Todos já viram alguns advogados afirmarem que o promotor, como pessoa, é alguém que desistiu da advocacia. Alguém que fraquejou e passou para o outro lado. Ou alguém que nunca teve coragem suficiente para o conflito aberto estabelecido na prática do patrocínio. Mais do que isso, um verdadeiro traidor, alguém que teima em dificultar a vida do seu cliente, pelo mero prazer da crueldade ou da vaidade, uma vez que a condenação daquele réu em especial (logo o meu cliente...) não trará nenhum lucro a mais ao acusador. "Ora, por que empenhar-se tanto em perseguir meu cliente, doutor? seu salário não vai aumentar, caso ele seja condenado! Que interesse é esse, então, em condená-lo? Isso não vai acabar com a impunidade no Brasil". Ao contrário, "o promotor quer fazer o meu cliente de cristo, de exemplo". Ou então a variante mais direta, "o promotor está mancomunado com fulano ou Beltrano, que são meus inimigos". É claro que o retrato aqui pincelado é caricatural, e a maioria dos advogados não pensa assim. Normalmente, ao contrário, os advogados sabem que um promotor atuante é a melhor garantia de muito serviço e bons honorários.

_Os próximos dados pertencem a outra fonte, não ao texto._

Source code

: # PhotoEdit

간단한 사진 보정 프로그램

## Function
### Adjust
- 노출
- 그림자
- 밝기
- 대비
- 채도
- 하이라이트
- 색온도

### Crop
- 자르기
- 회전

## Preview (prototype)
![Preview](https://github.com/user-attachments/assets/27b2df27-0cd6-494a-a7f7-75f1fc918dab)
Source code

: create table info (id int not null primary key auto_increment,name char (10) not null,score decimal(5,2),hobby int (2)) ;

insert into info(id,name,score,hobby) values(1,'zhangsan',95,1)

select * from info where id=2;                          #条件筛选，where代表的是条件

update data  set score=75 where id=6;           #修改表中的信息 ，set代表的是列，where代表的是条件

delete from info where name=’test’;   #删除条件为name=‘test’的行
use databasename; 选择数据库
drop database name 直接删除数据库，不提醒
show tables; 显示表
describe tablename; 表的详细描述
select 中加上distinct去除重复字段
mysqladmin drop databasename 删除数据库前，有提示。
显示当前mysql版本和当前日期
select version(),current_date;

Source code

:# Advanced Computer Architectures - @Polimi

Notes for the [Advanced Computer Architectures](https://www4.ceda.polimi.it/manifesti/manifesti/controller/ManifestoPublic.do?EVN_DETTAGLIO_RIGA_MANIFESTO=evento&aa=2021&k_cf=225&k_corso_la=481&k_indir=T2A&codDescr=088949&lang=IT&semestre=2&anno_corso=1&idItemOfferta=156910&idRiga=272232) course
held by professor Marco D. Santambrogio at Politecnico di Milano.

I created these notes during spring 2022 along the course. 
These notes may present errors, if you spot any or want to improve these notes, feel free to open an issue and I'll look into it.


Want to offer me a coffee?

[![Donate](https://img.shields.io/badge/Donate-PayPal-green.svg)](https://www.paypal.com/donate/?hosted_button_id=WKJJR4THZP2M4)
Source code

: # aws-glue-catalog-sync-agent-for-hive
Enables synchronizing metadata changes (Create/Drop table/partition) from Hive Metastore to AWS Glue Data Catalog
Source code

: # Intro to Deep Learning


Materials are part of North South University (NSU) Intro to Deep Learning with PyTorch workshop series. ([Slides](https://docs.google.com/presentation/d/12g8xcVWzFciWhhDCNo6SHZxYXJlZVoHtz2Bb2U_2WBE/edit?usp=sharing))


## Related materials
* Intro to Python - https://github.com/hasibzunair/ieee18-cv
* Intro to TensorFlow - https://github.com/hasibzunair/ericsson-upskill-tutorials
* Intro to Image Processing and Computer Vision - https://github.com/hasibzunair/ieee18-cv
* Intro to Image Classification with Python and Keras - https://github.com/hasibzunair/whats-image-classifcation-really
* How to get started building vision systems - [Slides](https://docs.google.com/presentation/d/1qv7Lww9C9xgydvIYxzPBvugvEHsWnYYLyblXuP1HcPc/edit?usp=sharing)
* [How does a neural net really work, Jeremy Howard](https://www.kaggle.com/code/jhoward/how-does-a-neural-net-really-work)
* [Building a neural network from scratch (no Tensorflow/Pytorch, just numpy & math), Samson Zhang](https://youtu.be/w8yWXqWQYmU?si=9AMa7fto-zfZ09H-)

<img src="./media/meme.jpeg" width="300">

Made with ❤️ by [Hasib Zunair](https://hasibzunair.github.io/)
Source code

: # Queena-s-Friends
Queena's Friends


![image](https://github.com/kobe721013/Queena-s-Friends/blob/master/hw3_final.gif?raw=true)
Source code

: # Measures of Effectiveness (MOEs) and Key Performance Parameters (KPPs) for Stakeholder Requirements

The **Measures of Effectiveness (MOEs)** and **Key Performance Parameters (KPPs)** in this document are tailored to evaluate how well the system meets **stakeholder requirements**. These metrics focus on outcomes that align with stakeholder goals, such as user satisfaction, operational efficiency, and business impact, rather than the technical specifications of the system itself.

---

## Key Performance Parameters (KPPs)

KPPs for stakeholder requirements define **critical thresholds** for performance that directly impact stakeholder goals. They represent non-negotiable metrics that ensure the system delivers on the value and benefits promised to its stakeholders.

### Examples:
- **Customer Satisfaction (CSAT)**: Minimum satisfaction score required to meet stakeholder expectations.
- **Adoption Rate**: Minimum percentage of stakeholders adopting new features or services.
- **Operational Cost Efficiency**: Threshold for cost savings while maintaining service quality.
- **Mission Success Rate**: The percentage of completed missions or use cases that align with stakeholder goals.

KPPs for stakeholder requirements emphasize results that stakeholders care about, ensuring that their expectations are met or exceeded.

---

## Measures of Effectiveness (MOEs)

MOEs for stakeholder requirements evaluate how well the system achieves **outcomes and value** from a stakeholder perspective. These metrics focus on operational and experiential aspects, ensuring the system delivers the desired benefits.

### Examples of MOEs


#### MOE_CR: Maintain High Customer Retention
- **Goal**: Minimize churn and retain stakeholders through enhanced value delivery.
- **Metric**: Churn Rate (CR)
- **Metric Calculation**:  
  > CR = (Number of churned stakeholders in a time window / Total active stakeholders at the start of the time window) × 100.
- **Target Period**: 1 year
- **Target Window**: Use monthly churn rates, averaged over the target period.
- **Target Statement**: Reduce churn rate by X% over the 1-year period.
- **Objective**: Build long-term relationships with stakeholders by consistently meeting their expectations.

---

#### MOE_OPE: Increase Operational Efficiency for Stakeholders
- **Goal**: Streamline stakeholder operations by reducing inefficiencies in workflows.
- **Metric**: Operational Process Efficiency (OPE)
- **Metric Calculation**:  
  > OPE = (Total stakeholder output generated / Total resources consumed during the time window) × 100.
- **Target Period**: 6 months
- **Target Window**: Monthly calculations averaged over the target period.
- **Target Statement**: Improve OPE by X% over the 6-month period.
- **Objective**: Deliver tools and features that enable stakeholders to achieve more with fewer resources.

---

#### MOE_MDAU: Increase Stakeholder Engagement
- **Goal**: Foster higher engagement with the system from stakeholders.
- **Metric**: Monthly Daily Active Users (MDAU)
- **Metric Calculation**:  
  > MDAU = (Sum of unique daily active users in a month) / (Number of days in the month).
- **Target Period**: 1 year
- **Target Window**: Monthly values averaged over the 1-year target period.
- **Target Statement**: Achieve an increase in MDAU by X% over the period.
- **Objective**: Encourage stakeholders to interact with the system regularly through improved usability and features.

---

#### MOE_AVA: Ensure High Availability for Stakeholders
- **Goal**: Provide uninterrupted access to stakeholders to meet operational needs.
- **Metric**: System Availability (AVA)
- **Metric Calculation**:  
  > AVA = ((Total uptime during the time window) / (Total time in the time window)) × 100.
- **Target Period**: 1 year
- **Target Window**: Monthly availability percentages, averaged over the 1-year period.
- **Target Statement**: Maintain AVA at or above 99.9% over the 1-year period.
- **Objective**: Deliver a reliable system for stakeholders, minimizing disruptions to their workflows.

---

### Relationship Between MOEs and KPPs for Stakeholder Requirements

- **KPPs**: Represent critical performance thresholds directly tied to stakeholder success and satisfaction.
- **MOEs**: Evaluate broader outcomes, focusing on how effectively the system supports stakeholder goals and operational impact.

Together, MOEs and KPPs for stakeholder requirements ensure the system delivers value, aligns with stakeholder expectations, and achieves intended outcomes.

Assim, não se pode definir o promotor como uma espécie do gênero "advogado", da espécie "sem paixão". São psicologicamente incompreensíveis, pela ótica do advogado, as motivações do membro do Ministério Público, como foi dito acima. Não há nenhum cliente (senão o cliente genérico "sociedade", ou o mais abstrato ainda, "ordenamento jurídico") cobrando uma atuação imediata. É certo que a lei determina que o promotor aja, nesta ou naquela situação, mas a lei não determina que ele se empenhe tanto para vencer, no processo! Ao contrário, como Calamandrei disse: advogado sem paixão! Promotor entusiasmado, diligente, cuidadoso, apaixonado, sob essa ótica, seria bastante suspeito!

Quanto à afirmação de que o promotor é um juiz sem imparcialidade, o mais comum é que as pessoas vejam o promotor como alguém que não conseguiu ser juiz, ficou na metade do caminho. Na verdade, sabe-se de pelo menos um juiz que, num artigo publicado em revista técnica, elencou os promotores na categorias dos auxiliares do Poder Judiciário, confundindo Justiça, conceito constitucional abstrato, com Instituição Jurisdicional.

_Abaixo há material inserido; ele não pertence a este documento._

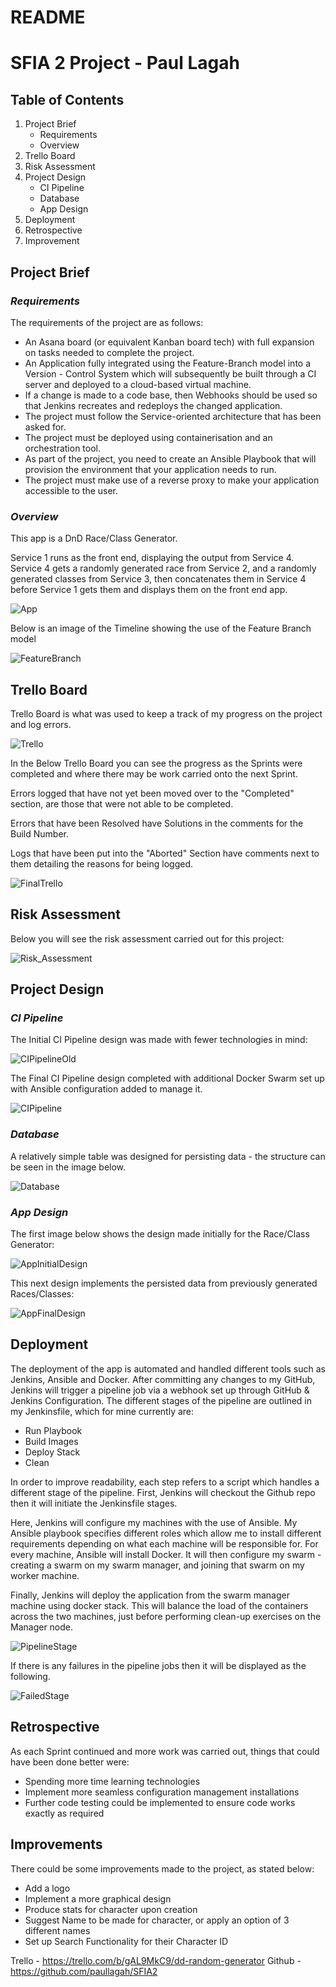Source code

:# README
# SFIA 2 Project - Paul Lagah

## Table of Contents
1. Project Brief
   - Requirements
   - Overview
2. Trello Board
3. Risk Assessment
4. Project Design
   - CI Pipeline
   - Database
   - App Design 
5. Deployment
6. Retrospective
7. Improvement

## Project Brief
### ___Requirements___
The requirements of the project are as follows:

- An Asana board (or equivalent Kanban board tech) with full expansion on tasks needed to complete the project.
- An Application fully integrated using the Feature-Branch model into a Version - Control System which will subsequently be built through a CI server and deployed to a cloud-based virtual machine.
- If a change is made to a code base, then Webhooks should be used so that Jenkins recreates and redeploys the changed application.
- The project must follow the Service-oriented architecture that has been asked for.
- The project must be deployed using containerisation and an orchestration tool.
- As part of the project, you need to create an Ansible Playbook that will provision the environment that your application needs to run.
- The project must make use of a reverse proxy to make your application accessible to the user.

### ___Overview___
This app is a DnD Race/Class Generator.

Service 1 runs as the front end, displaying the output from Service 4. Service 4 gets a randomly generated race from Service 2, and a randomly generated classes from Service 3, then concatenates them in Service 4 before Service 1 gets them and displays them on the front end app.

![App](https://github.com/paullagah/DevOps/blob/master/App%20Overview.JPG)


Below is an image of the Timeline showing the use of the Feature Branch model

![FeatureBranch](https://github.com/paullagah/DevOps/blob/master/Feature-Branch%20Timeline.png)

## Trello Board

Trello Board is what was used to keep a track of my progress on the project and log errors.

![Trello](https://github.com/paullagah/DevOps/blob/master/SFIA2-Trello.JPG)

In the Below Trello Board you can see the progress as the Sprints were completed and where there may be work carried onto the next Sprint. 

Errors logged that have not yet been moved over to the "Completed" section, are those that were not able to be completed.

Errors that have been Resolved have Solutions in the comments for the Build Number.

Logs that have been put into the "Aborted" Section have comments next to them detailing the reasons for being logged.

![FinalTrello](https://github.com/paullagah/DevOps/blob/master/SFIA2-TrelloFinal.JPG.png)

## Risk Assessment

Below you will see the risk assessment carried out for this project:

![Risk_Assessment](https://github.com/paullagah/DevOps/blob/master/SFIA2%20-%20Risk%20Assessment.JPG)


## Project Design
### ___CI Pipeline___

The Initial CI Pipeline design was made with fewer technologies in mind:

![CIPipelineOld](https://github.com/paullagah/DevOps/blob/master/CI%20Pipeline-old.jpg)


The Final CI Pipeline design completed with additional Docker Swarm set up with Ansible configuration added to manage it.

![CIPipeline](https://github.com/paullagah/DevOps/blob/master/CI%20Pipeline.jpg)

### ___Database___
A relatively simple table was designed for persisting data - the structure can be seen in the image below.

![Database](https://github.com/paullagah/DevOps/blob/master/SFIA2-Database.JPG)

### ___App Design___

The first image below shows the design made initially for the Race/Class Generator:

![AppInitialDesign](https://github.com/paullagah/DevOps/blob/master/SFIA2-App-first.JPG)

This next design implements the persisted data from previously generated Races/Classes:

![AppFinalDesign](https://github.com/paullagah/DevOps/blob/master/SFIA2-App.JPG)


## Deployment
The deployment of the app is automated and handled different tools such as Jenkins, Ansible and Docker. After committing any changes to my GitHub, Jenkins will trigger a pipeline job via a webhook set up through GitHub & Jenkins Configuration. The different stages of the pipeline are outlined in my Jenkinsfile, which for mine currently are: 
- Run Playbook 
- Build Images 
- Deploy Stack 
- Clean 
 
In order to improve readability, each step refers to a script which handles a different stage of the pipeline. First, Jenkins will checkout the Github repo then it will initiate the Jenkinsfile stages.

Here, Jenkins will configure my machines with the use of Ansible. My Ansible playbook specifies different roles which allow me to install different requirements depending on what each machine will be responsible for. For every machine, Ansible will install Docker. It will then configure my swarm - creating a swarm on my swarm manager, and joining that swarm on my worker machine.

Finally, Jenkins will deploy the application from the swarm manager machine using docker stack. This will balance the load of the containers across the two machines, just before performing clean-up exercises on the Manager node.

![PipelineStage](https://github.com/paullagah/DevOps/blob/master/SFIA-Pipeline-stage.png)


If there is any failures in the pipeline jobs then it will be displayed as the following.

![FailedStage](https://github.com/paullagah/DevOps/blob/master/SFIA2-Pipeline-stage-fail.png)

## Retrospective
As each Sprint continued and more work was carried out, things that could have been done better were:
- Spending more time learning technologies
- Implement more seamless configuration management installations
- Further code testing could be implemented to ensure code works exactly as required

## Improvements

There could be some improvements made to the project, as stated below:
- Add a logo
- Implement a more graphical design
- Produce stats for character upon creation
- Suggest Name to be made for character, or apply an option of 3 different names
- Set up Search Functionality for their Character ID


Trello - https://trello.com/b/gAL9MkC9/dd-random-generator
Github - https://github.com/paullagah/SFIA2
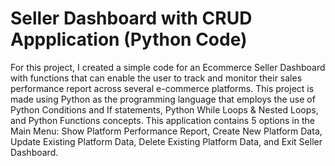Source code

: # Seller Dashboard with CRUD Appplication (Python Code)
For this project, I created a simple code for an Ecommerce Seller Dashboard with functions that can enable the user to track and monitor their sales performance report across several e-commerce platforms. 
This project is made using Python as the programming language that employs the use of Python Conditions and If statements, Python While Loops & Nested Loops, and Python Functions concepts. This application contains 5 options in the Main Menu: Show Platform Performance Report, Create New Platform Data, Update Existing Platform Data, Delete Existing Platform Data, and Exit Seller Dashboard.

Outra colocação rotineira na atuação do membro do Ministério Público pertine à natureza das suas manifestações. Não raro, ouve-se esse comentário: "Mas o que é que promotor faz? opina, pede? o juiz é quem decide!"

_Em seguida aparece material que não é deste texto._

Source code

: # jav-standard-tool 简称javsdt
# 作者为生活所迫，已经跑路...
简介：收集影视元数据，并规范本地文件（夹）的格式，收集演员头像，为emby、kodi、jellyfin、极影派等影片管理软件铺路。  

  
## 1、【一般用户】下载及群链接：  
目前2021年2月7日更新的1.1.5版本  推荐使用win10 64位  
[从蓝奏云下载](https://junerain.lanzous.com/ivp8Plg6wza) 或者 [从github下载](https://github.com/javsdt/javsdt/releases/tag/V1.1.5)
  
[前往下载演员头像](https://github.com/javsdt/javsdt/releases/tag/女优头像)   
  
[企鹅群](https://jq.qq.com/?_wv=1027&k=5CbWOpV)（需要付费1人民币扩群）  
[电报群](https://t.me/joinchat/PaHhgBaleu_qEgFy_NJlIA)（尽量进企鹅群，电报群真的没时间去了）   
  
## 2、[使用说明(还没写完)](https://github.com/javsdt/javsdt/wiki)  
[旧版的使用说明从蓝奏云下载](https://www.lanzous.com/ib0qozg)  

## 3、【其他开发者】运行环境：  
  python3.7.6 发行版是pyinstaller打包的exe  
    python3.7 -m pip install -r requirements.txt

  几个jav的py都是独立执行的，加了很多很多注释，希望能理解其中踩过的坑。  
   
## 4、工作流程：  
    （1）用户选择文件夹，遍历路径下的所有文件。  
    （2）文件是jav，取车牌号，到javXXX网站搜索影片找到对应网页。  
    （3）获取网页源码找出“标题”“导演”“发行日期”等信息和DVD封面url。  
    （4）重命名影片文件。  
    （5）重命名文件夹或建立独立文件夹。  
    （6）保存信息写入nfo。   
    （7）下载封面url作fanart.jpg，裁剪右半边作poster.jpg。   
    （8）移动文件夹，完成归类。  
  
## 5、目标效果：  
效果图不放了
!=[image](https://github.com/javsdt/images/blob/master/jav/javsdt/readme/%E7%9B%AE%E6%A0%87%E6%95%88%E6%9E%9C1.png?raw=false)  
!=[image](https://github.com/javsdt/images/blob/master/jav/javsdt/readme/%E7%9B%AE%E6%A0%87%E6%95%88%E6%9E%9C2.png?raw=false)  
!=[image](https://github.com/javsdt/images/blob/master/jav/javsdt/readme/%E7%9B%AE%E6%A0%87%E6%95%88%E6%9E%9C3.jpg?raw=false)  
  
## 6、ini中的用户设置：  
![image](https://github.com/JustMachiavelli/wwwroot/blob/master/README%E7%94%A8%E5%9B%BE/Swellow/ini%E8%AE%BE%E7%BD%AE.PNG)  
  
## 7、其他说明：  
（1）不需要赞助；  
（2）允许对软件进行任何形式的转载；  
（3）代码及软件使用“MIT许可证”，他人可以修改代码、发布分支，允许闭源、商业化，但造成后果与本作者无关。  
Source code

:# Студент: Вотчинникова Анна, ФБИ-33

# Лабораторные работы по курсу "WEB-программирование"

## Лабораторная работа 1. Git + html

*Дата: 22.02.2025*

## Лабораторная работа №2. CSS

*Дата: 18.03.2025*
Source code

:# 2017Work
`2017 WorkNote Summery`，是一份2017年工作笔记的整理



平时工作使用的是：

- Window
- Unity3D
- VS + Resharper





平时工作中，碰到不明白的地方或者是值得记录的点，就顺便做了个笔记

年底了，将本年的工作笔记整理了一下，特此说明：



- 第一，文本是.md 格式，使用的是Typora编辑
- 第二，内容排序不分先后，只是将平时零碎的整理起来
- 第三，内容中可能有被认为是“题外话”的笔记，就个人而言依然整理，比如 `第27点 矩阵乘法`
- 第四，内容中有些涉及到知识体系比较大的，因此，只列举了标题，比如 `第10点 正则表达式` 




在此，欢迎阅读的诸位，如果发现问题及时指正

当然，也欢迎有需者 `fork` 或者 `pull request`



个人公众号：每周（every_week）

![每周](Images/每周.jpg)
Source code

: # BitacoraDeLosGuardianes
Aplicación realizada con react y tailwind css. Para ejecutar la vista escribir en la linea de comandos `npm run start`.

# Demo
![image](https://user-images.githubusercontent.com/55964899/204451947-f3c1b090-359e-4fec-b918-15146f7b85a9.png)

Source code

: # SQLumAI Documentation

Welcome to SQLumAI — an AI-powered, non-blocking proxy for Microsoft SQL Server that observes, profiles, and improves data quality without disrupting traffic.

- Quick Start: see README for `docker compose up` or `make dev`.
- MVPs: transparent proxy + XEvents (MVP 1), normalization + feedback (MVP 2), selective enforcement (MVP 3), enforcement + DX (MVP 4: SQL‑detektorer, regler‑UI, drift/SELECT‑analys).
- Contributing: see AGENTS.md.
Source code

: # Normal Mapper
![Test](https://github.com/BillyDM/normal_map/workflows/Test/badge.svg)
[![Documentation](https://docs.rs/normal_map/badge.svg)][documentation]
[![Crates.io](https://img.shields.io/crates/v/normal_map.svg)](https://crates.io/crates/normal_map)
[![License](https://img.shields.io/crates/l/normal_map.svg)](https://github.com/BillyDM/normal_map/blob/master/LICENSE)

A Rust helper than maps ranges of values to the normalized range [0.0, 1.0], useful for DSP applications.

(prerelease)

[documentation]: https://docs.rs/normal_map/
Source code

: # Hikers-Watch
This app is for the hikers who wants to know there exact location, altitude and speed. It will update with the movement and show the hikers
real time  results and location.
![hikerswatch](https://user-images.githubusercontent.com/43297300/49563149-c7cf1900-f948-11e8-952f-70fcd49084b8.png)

Quanto à colocação de que o promotor somente "opina", ou no máximo "requer", mas nunca "decide", pode-se constatar que, de fato, a decisão judicial não é a última palavra no processo. A última palavra, em cada instância, é o recurso - salvo, é claro, no Supremo Tribunal Federal, da qual não cabe recurso senão para o Bispo. De fato, o juiz decide, mas são o promotor e o advogado quem recorre, quando a decisão está equivocada, ou não atende aos interesses defendidos. Isso é tremendamente democrático na Justiça. Ninguém detém o poder total. No fim das contas, o juiz de fato decide, mas se o cidadão resolve descumprir a decisão judicial, é o promotor quem terá a responsabilidade de processá-lo por desobediência. Isso para não lembrar que, se o promotor não decide, primeiro, levar o caso às barras da Justiça, o juiz, que não tem poder de iniciativa, nunca vai poder decidir sobre o mérito.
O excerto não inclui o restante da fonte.